The "catch" of the day
Emiline and William helped me quite a bit although Emiline wasn't totally excited about the worms and the grasshoppers.Plus, keeping a hat on William was more than a task. He hates them, but his mother said he had to wear one when he was outside.

William and his hat
The peas came first. 
Some of the pea pods
Emiline and I planted them too close, and we failed to stake them so they could grow up. So, they became a tangled mess. But peas are peas, and they are delicious! Our favorite, like many of you, is new peas and new red potatoes floating in a yummy white sauce.

the art of shelling peas
I made "pea boats" like my dad showed me. You carefully, squeeze out all of the peas, making sure you keep the ends in tack. Then, you find a small stick and place it gently in the middle, widening it some so it looks like a boat. Of course, you have to then try it out as you water the water, watching the boat trying to maneuver the hazards of rows.

Pea boats--all aboard!
We made some good hauls on a few days. 

Another catch of the day
Emiline wanted to hoist the beets to show them off. They were delicious! We ate some of them fresh, and we bottled a few for winter.

Emiline and her beets
Although we didn't plant much corn, it produced quite a bit. Of course, most of the corn we ate at dinners.We trundled out, picked a few ears, shucked them on the spot, raced to the house, and placed them in a pot of already boiling water--a must if you want to eat fresh corn on the cob.

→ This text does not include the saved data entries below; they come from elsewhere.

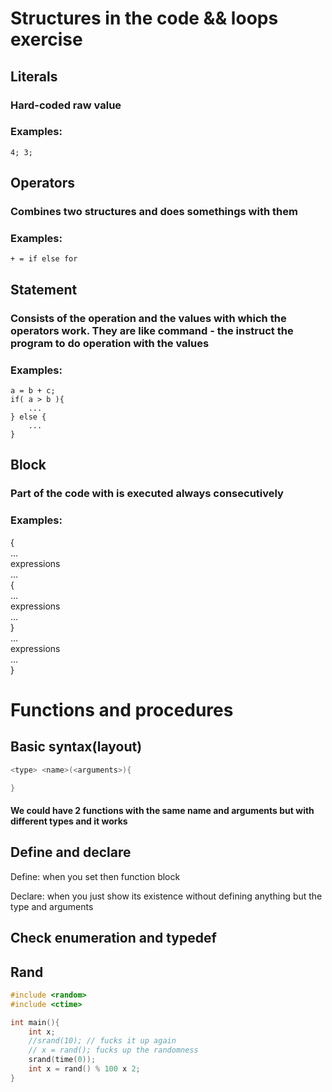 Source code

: # Structures in the code && loops exercise

## Literals
### Hard-coded raw value
### Examples:
    4; 3;

## Operators
### Combines two structures and does somethings with them
### Examples:
    + = if else for

## Statement
### Consists of the operation and the values with which the operators work. They are like command - the instruct the program to do operation with the values
### Examples:
    a = b + c;
    if( a > b ){
        ...
    } else {
        ...
    }

## Block
### Part of the code with is executed always consecutively
### Examples:
{  
    ...  
    expressions  
    ...  
    {  
        ...  
        expressions  
        ...  
    }  
    ...  
    expressions  
    ...  
}  

# Functions and procedures
## Basic syntax(layout)
``` cpp
<type> <name>(<arguments>){

}
```
#### We could have 2 functions with the same name and arguments but with different types and it works

## Define and declare
Define: when you set then function block

Declare: when you just show its existence without defining anything but the
type and arguments

## Check enumeration and typedef
## Rand
``` cpp
#include <random>
#include <ctime>

int main(){
    int x;
    //srand(10); // fucks it up again
    // x = rand(); fucks up the randomness
    srand(time(0));
    int x = rand() % 100 x 2;
}
```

Cutting the corn from the cob after it has been blanched
The rest we blanched and placed in storage bags for the freezer.

Blanching and bagging it
We bought some peaches in Washington on our way back from Hailey and Joe's. Plus we gleaned some from an orchard just up the hill.

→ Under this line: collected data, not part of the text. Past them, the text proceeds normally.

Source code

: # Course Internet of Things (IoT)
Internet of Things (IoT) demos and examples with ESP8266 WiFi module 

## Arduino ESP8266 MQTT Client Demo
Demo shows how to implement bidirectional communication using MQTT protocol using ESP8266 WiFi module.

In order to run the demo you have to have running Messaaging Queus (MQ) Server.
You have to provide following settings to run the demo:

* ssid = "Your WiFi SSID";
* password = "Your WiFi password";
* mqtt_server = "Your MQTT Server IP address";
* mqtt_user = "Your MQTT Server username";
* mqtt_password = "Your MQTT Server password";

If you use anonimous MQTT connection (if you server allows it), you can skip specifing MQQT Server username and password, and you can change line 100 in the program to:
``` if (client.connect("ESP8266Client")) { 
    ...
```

Peaches gleaned from an orchard
The results:  

Peach pie.....

My first peach pie--ever
Peach jam.....

Peach jam
Bottled peaches.....

Bottled peaches
Plus, we scored some plums from a little place down the street where people place their excess garden stuffs. The result: yummy jam.

Plum jam

Now, as all this sits on shelves, in our freezer, and in our storage, we look forward to enjoying our garden all winter long.